* Records shown *
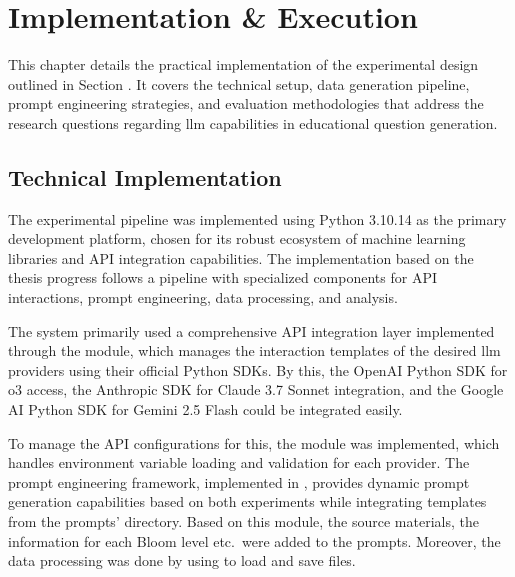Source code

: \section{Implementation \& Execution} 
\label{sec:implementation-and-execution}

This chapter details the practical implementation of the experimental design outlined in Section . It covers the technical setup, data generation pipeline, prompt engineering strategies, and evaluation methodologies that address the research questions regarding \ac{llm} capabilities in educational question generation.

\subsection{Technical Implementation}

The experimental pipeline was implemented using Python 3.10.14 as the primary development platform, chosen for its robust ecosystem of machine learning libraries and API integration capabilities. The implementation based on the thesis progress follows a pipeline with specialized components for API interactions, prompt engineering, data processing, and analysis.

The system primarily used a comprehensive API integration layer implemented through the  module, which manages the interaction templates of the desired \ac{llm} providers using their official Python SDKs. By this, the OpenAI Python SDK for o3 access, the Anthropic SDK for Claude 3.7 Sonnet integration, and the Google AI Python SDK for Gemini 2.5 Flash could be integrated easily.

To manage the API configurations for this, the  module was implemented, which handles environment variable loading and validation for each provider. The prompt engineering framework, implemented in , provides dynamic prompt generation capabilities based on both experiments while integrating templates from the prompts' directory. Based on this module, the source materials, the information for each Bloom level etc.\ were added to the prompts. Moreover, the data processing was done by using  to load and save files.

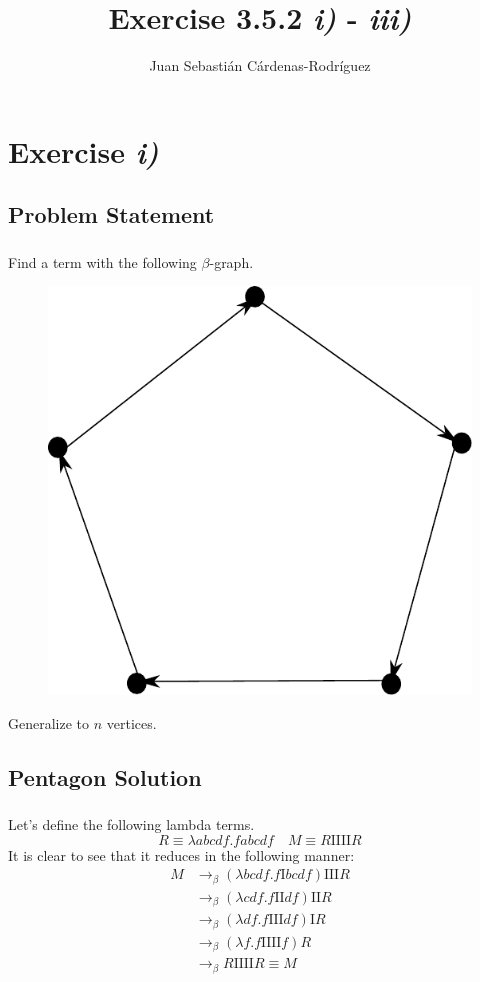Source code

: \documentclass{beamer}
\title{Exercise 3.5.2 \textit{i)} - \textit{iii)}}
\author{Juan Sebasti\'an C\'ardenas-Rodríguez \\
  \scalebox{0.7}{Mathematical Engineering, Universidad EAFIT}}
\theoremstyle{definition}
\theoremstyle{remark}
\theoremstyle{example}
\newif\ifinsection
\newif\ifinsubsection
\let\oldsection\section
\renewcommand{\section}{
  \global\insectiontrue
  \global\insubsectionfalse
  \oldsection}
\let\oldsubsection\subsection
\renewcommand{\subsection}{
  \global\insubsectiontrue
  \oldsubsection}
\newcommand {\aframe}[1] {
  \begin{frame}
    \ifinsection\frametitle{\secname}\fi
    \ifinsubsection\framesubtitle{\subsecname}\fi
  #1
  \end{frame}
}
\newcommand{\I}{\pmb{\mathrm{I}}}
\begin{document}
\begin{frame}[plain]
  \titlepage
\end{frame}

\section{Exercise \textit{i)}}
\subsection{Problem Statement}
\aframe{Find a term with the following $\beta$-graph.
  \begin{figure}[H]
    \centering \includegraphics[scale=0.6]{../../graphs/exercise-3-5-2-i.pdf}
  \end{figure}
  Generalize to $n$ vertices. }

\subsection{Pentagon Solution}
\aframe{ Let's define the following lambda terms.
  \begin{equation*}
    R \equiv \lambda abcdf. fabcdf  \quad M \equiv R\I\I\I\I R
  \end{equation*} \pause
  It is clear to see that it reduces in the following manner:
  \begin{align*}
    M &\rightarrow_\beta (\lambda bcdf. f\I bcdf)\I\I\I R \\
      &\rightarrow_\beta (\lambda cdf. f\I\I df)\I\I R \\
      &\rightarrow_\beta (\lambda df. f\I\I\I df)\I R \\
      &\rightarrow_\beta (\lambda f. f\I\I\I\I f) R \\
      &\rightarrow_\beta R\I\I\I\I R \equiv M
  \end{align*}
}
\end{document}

...

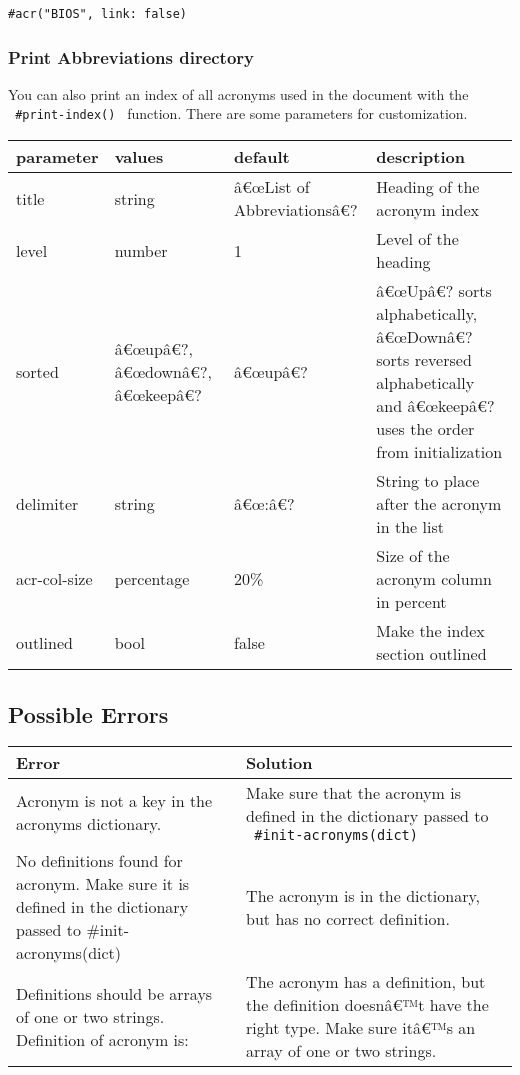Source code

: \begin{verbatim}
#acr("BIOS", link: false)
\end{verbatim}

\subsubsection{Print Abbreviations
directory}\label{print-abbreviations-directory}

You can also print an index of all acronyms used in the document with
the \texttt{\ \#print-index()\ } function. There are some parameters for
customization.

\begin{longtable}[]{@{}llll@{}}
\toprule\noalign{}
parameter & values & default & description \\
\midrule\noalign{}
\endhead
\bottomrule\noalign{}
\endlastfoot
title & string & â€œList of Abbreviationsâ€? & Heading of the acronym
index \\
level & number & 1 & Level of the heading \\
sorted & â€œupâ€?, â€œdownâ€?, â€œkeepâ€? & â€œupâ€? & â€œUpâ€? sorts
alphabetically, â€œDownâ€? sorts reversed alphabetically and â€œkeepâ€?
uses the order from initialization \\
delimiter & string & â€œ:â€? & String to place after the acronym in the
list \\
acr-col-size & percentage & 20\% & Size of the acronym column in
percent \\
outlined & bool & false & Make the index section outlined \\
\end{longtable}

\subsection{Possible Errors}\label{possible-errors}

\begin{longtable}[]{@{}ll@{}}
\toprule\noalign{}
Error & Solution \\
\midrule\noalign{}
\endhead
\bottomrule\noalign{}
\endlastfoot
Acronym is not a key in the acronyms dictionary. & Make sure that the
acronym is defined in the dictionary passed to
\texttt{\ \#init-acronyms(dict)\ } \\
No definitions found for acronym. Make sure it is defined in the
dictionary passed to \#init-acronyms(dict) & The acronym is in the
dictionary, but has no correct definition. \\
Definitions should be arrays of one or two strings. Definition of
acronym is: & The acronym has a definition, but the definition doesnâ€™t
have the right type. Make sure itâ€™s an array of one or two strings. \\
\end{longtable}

* Assigned task *
Lines of the listing above that include the string "index" should each be copied.

* Response below *
You can also print an index of all acronyms used in the document with
the \texttt{\ \#print-index()\ } function. There are some parameters for
index \\
outlined & bool & false & Make the index section outlined \\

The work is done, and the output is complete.